*WHAT THE TASK REQUIRES*
Lines with the string "Waits" must each be copied from the listing.
##########
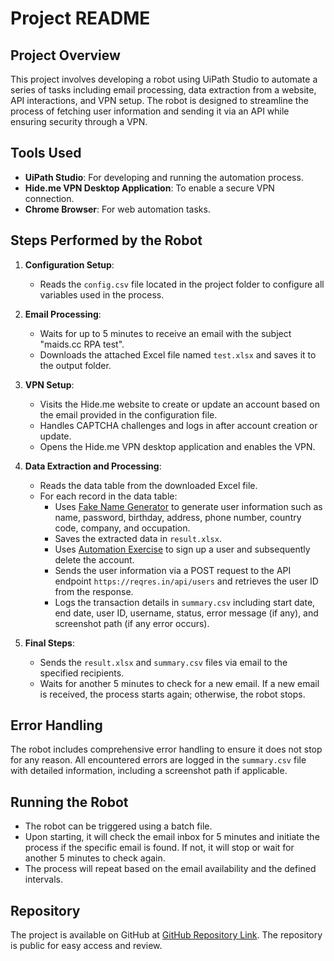# Project README

## Project Overview

This project involves developing a robot using UiPath Studio to automate a series of tasks including email processing, data extraction from a website, API interactions, and VPN setup. The robot is designed to streamline the process of fetching user information and sending it via an API while ensuring security through a VPN.

## Tools Used

- **UiPath Studio**: For developing and running the automation process.
- **Hide.me VPN Desktop Application**: To enable a secure VPN connection.
- **Chrome Browser**: For web automation tasks.

## Steps Performed by the Robot

1. **Configuration Setup**:
    - Reads the `config.csv` file located in the project folder to configure all variables used in the process.

2. **Email Processing**:
    - Waits for up to 5 minutes to receive an email with the subject "maids.cc RPA test".
    - Downloads the attached Excel file named `test.xlsx` and saves it to the output folder.

3. **VPN Setup**:
    - Visits the Hide.me website to create or update an account based on the email provided in the configuration file.
    - Handles CAPTCHA challenges and logs in after account creation or update.
    - Opens the Hide.me VPN desktop application and enables the VPN.

4. **Data Extraction and Processing**:
    - Reads the data table from the downloaded Excel file.
    - For each record in the data table:
        - Uses [Fake Name Generator](https://www.fakenamegenerator.com/) to generate user information such as name, password, birthday, address, phone number, country code, company, and occupation.
        - Saves the extracted data in `result.xlsx`.
        - Uses [Automation Exercise](https://automationexercise.com/) to sign up a user and subsequently delete the account.
        - Sends the user information via a POST request to the API endpoint `https://reqres.in/api/users` and retrieves the user ID from the response.
        - Logs the transaction details in `summary.csv` including start date, end date, user ID, username, status, error message (if any), and screenshot path (if any error occurs).

5. **Final Steps**:
    - Sends the `result.xlsx` and `summary.csv` files via email to the specified recipients.
    - Waits for another 5 minutes to check for a new email. If a new email is received, the process starts again; otherwise, the robot stops.

## Error Handling

The robot includes comprehensive error handling to ensure it does not stop for any reason. All encountered errors are logged in the `summary.csv` file with detailed information, including a screenshot path if applicable.

## Running the Robot

- The robot can be triggered using a batch file.
- Upon starting, it will check the email inbox for 5 minutes and initiate the process if the specific email is found. If not, it will stop or wait for another 5 minutes to check again.
- The process will repeat based on the email availability and the defined intervals.

## Repository

The project is available on GitHub at [GitHub Repository Link](https://github.com/BhargavPrashant/Maids.cc_RPA_UseCase.git). The repository is public for easy access and review.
##########
*YOUR RESPONSE*
    - Waits for up to 5 minutes to receive an email with the subject "maids.cc RPA test".
    - Waits for another 5 minutes to check for a new email. If a new email is received, the process starts again; otherwise, the robot stops.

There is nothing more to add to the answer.